Plain-text document sources:
···

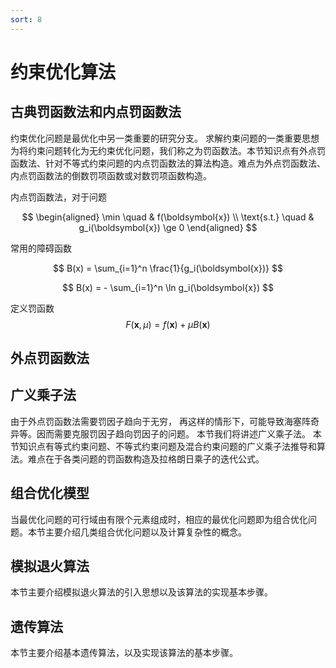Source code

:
 ```yaml
---
sort: 8
---
```

# 约束优化算法

## 古典罚函数法和内点罚函数法

约束优化问题是最优化中另一类重要的研究分支。 求解约束问题的一类重要思想为将约束问题转化为无约束优化问题，我们称之为罚函数法。本节知识点有外点罚函数法、针对不等式约束问题的内点罚函数法的算法构造。难点为外点罚函数法、内点罚函数法的倒数罚项函数或对数罚项函数构造。


内点罚函数法，对于问题

$$
\begin{aligned}
    \min \quad & f(\boldsymbol{x}) \\
    \text{s.t.} \quad & g_i(\boldsymbol{x}) \ge 0    
\end{aligned}
$$

常用的障碍函数

$$ B(x) = \sum_{i=1}^n \frac{1}{g_i(\boldsymbol{x})} $$

$$ B(x) = - \sum_{i=1}^n \ln g_i(\boldsymbol{x}) $$

定义罚函数 $$ F(\boldsymbol{x},\mu) = f(\boldsymbol{x}) + \mu B(\boldsymbol{x}) $$

## 外点罚函数法

## 广义乘子法
由于外点罚函数法需要罚因子趋向于无穷， 再这样的情形下，可能导致海塞阵奇异等。因而需要克服罚因子趋向罚因子的问题。 本节我们将讲述广义乘子法。 本节知识点有等式约束问题、不等式约束问题及混合约束问题的广义乘子法推导和算法。难点在于各类问题的罚函数构造及拉格朗日乘子的迭代公式。

## 组合优化模型
当最优化问题的可行域由有限个元素组成时，相应的最优化问题即为组合优化问题。本节主要介绍几类组合优化问题以及计算复杂性的概念。

## 模拟退火算法
本节主要介绍模拟退火算法的引入思想以及该算法的实现基本步骤。

## 遗传算法
本节主要介绍基本遗传算法，以及实现该算法的基本步骤。










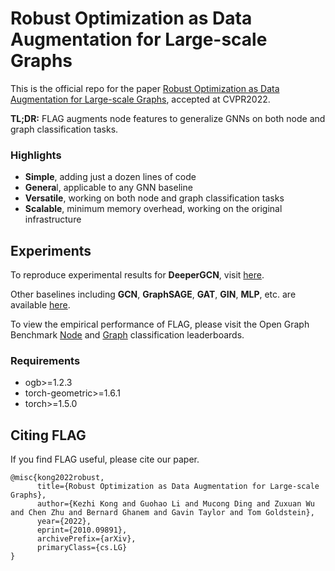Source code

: # Robust Optimization as Data Augmentation for Large-scale Graphs

This is the official repo for the paper [Robust Optimization as Data Augmentation for Large-scale Graphs](https://arxiv.org/abs/2010.09891), accepted at CVPR2022.

**TL;DR:** FLAG augments node features to generalize GNNs on both node and graph classification tasks.

### Highlights

- **Simple**, adding just a dozen lines of code
- **Genera**l, applicable to any GNN baseline
- **Versatile**, working on both node and graph classification tasks
- **Scalable**, minimum memory overhead, working on the original infrastructure

## Experiments

To reproduce experimental results for **DeeperGCN**, visit [here](https://github.com/devnkong/FLAG/tree/main/deep_gcns_torch/examples/ogb).

Other baselines including **GCN**, **GraphSAGE**, **GAT**, **GIN**, **MLP**, etc. are available [here](https://github.com/devnkong/FLAG/tree/main/ogb).

To view the empirical performance of FLAG, please visit the Open Graph Benchmark [Node](https://ogb.stanford.edu/docs/leader_nodeprop/) and [Graph](https://ogb.stanford.edu/docs/leader_graphprop/) classification leaderboards.

### Requirements

- ogb>=1.2.3
- torch-geometric>=1.6.1
- torch>=1.5.0

## Citing FLAG

If you find FLAG useful, please cite our paper.

```
@misc{kong2022robust,
      title={Robust Optimization as Data Augmentation for Large-scale Graphs}, 
      author={Kezhi Kong and Guohao Li and Mucong Ding and Zuxuan Wu and Chen Zhu and Bernard Ghanem and Gavin Taylor and Tom Goldstein},
      year={2022},
      eprint={2010.09891},
      archivePrefix={arXiv},
      primaryClass={cs.LG}
}
```
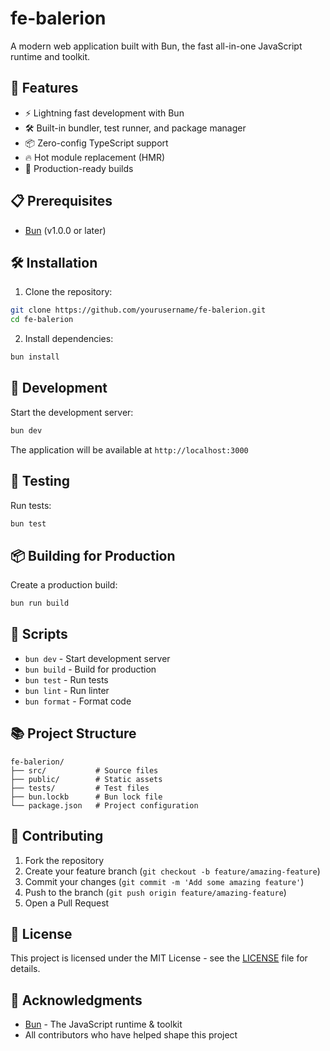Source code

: # fe-balerion

A modern web application built with Bun, the fast all-in-one JavaScript runtime and toolkit.

## 🚀 Features

- ⚡️ Lightning fast development with Bun
- 🛠️ Built-in bundler, test runner, and package manager
- 📦 Zero-config TypeScript support
- 🔥 Hot module replacement (HMR)
- 🎯 Production-ready builds

## 📋 Prerequisites

- [Bun](https://bun.sh) (v1.0.0 or later)

## 🛠️ Installation

1. Clone the repository:
```bash
git clone https://github.com/yourusername/fe-balerion.git
cd fe-balerion
```

2. Install dependencies:
```bash
bun install
```

## 🚀 Development

Start the development server:
```bash
bun dev
```

The application will be available at `http://localhost:3000`

## 🧪 Testing

Run tests:
```bash
bun test
```

## 📦 Building for Production

Create a production build:
```bash
bun run build
```

## 📝 Scripts

- `bun dev` - Start development server
- `bun build` - Build for production
- `bun test` - Run tests
- `bun lint` - Run linter
- `bun format` - Format code

## 📚 Project Structure

```
fe-balerion/
├── src/           # Source files
├── public/        # Static assets
├── tests/         # Test files
├── bun.lockb      # Bun lock file
└── package.json   # Project configuration
```

## 🤝 Contributing

1. Fork the repository
2. Create your feature branch (`git checkout -b feature/amazing-feature`)
3. Commit your changes (`git commit -m 'Add some amazing feature'`)
4. Push to the branch (`git push origin feature/amazing-feature`)
5. Open a Pull Request

## 📄 License

This project is licensed under the MIT License - see the [LICENSE](LICENSE) file for details.

## 🙏 Acknowledgments

- [Bun](https://bun.sh) - The JavaScript runtime & toolkit
- All contributors who have helped shape this project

···

### What the task requires
Find "## 🚀 Development" in the data above, then repeat that line and all lines after it exactly, ending with the final line.

### Final answer
## 🚀 Development

Start the development server:
```bash
bun dev
```

The application will be available at `http://localhost:3000`

## 🧪 Testing

Run tests:
```bash
bun test
```

## 📦 Building for Production

Create a production build:
```bash
bun run build
```

## 📝 Scripts

- `bun dev` - Start development server
- `bun build` - Build for production
- `bun test` - Run tests
- `bun lint` - Run linter
- `bun format` - Format code

## 📚 Project Structure

```
fe-balerion/
├── src/           # Source files
├── public/        # Static assets
├── tests/         # Test files
├── bun.lockb      # Bun lock file
└── package.json   # Project configuration
```

## 🤝 Contributing

1. Fork the repository
2. Create your feature branch (`git checkout -b feature/amazing-feature`)
3. Commit your changes (`git commit -m 'Add some amazing feature'`)
4. Push to the branch (`git push origin feature/amazing-feature`)
5. Open a Pull Request

## 📄 License

This project is licensed under the MIT License - see the [LICENSE](LICENSE) file for details.

## 🙏 Acknowledgments

- [Bun](https://bun.sh) - The JavaScript runtime & toolkit
- All contributors who have helped shape this project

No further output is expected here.